In granular synthesis pieces of audio are sampled and split into small segments (less than 1 second) referred to as grains. Curtis Roads, one of the prominent names in granular synthesis has written on the topic in his bookMicrosound [65]. The grains can be processed to change parameters such as pitch and volume, be layered on top of each other or played as a sequence. The PSCA collects 18th note segments of the recorded audio in a
“note bank”. When a chord is constructed the audio segments containing the appropriate notes are chosen from the note bank and concatenated to create an underlying harmony for the duration of the audio loop.
Figure 1.3: Melody with missing chord notation, the machine learning algorithms used in the PSCA are trained to predict a suitable chord for each bar.
1.2.4 Prediction
Though theoretically, there are no “wrong” chord choices, most people would agree that, given a melody, some chord choices create a dissonance that does not sound particularly good [9]. In order to decide precisely what chords should accompany a melody, a model needs to be able to learn relationships between the notes in a melody and the chords that are chosen to accompany them. Also, in order to model chord progression, the model needs to be able to learn temporal dependencies between chords.
This type of problem is often referred to as a sequence classification problem; the model is given a sequence of tokens and its goal is to predict the next token. In this work, this problem is referred to as "harmony prediction". An example of this problem is shown in Figure 1.3 where a melody is given with blank spaces for the harmony. A human would solve
this problem by choosing a sequence of chords that works for the melody, as well as forming a sensible harmonic sequence. The goal of PSCA is to implement chord prediction in an interactive system, further we aim to use the system to compare two machine learning approaches to this problem.
1.3 Machine learning approaches
(a) Songwriter with audio software (b) Songwriter with smart audio soft- ware such as the PSCA
Figure 1.4: Songwriter with computer assistance
Two different machine learning (ML) approaches for harmony predic- tion are compared in this work and implemented into the PSCA system, firstly a HMM, one of the most prominent methods used in similar re- search. The strategy proposed by Simon et al. in their paper on Microsoft SongSmith [71] is used as a basis for the implementation of the HMM. Si- mon et al. train an HMM on a dataset of lead sheets in order to generate chords for a recorded vocal melody. In addition, a deep learning approach to this problem was implemented. For this a Recurrent Neural Network (RNN), more specifically, a Long Short-Term Memory (LSTM) [36] was im- plemented. For the LSTM, the approach proposed by Lim et al. [46] in their paper “Chord Generation from Symbolic Melody using BLSTM Networks”

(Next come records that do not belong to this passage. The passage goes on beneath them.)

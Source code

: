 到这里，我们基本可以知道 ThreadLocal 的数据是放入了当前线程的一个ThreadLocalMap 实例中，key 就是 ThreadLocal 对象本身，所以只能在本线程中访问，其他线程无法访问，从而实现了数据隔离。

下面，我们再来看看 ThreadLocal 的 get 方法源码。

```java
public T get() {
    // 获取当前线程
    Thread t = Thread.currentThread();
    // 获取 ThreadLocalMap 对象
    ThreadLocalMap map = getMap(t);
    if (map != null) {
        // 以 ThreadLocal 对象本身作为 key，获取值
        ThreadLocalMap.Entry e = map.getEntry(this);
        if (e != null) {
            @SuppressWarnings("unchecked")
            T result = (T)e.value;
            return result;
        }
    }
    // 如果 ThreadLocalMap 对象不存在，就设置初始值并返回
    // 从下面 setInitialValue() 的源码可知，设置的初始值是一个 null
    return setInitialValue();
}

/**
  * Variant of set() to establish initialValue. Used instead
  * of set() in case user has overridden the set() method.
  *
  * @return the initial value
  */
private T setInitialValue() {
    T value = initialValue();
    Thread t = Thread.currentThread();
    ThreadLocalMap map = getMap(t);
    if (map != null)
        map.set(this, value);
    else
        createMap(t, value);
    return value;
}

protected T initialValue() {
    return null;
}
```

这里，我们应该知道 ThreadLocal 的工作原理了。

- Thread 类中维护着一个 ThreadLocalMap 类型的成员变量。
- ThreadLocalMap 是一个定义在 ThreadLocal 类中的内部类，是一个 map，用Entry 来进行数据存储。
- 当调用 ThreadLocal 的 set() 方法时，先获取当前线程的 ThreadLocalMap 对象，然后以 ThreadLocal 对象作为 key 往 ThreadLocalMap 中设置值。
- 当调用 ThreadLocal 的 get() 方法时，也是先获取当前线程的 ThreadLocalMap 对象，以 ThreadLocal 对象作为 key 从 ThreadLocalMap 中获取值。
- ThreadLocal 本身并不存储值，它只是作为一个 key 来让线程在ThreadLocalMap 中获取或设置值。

was used. Both papers, as well as my own implementations, use models that are trained on symbolic melody input and target chord labels from a dataset of lead sheets. When using the PSCA, the audio recorded by the performer is transformed into a note vector and fed to the trained models, resulting in a new chord prediction.
The research of Lim et al. does not include an interactive system, therefore there is no way to utilise the models they have created in a music system. Also, in contrast to SongSmith which uses synthesised instruments and must process the input before adding harmonies, the PSCA includes concatenative accompaniment which is generated on-the-fly. My work presents a novel approach in which the HMM and BLSTM are compared with regard to prediction accuracy on the lead sheet dataset as well as the perceived musicality of each model when used for chord generation in the PSCA. Figure 1.5 shows an overview of the PSCA system.
Figure 1.5: PSCA system overview: Audio recorded by the user is added to the playback loop together with a chord selected by the harmony prediction models. The harmony is constructed using concatenated segments of the recorded audio.
1.4 Research Methods
Multiple research methods are used in this thesis to evaluate different aspects of the PSCA system. Three studies are presented in this work.
A quantitative analysis is performed in order to assess how much each model has learned, a qualitative analysis of each model is executed to determine how good their proposed solutions are. And finally, a user study is performed which addresses the performers’ experience using the system.
In this final study the PSCA overall is evaluated, not just the individual models. As a base case for evaluating the machine learning approaches a naive approach to harmony prediction is implemented as well. This naive approach chooses the harmony based only on the pitch of the first note in each measure.
1.4.1 Quantitative model evaluation
Cross validation is used in order to evaluate how much the models have learned. The dataset is split into two disjoint sets, one set for training and one set for testing. The songs included in the training data are used to train the models, while the test set is withheld until testing. When the models are done training, the test data is used to evaluate the accuracy of the models on unseen data by comparing the predicted chords for each measure with the true chords from the test set. The training set contains approximately 80% of the data while the remaining 20% is used for testing.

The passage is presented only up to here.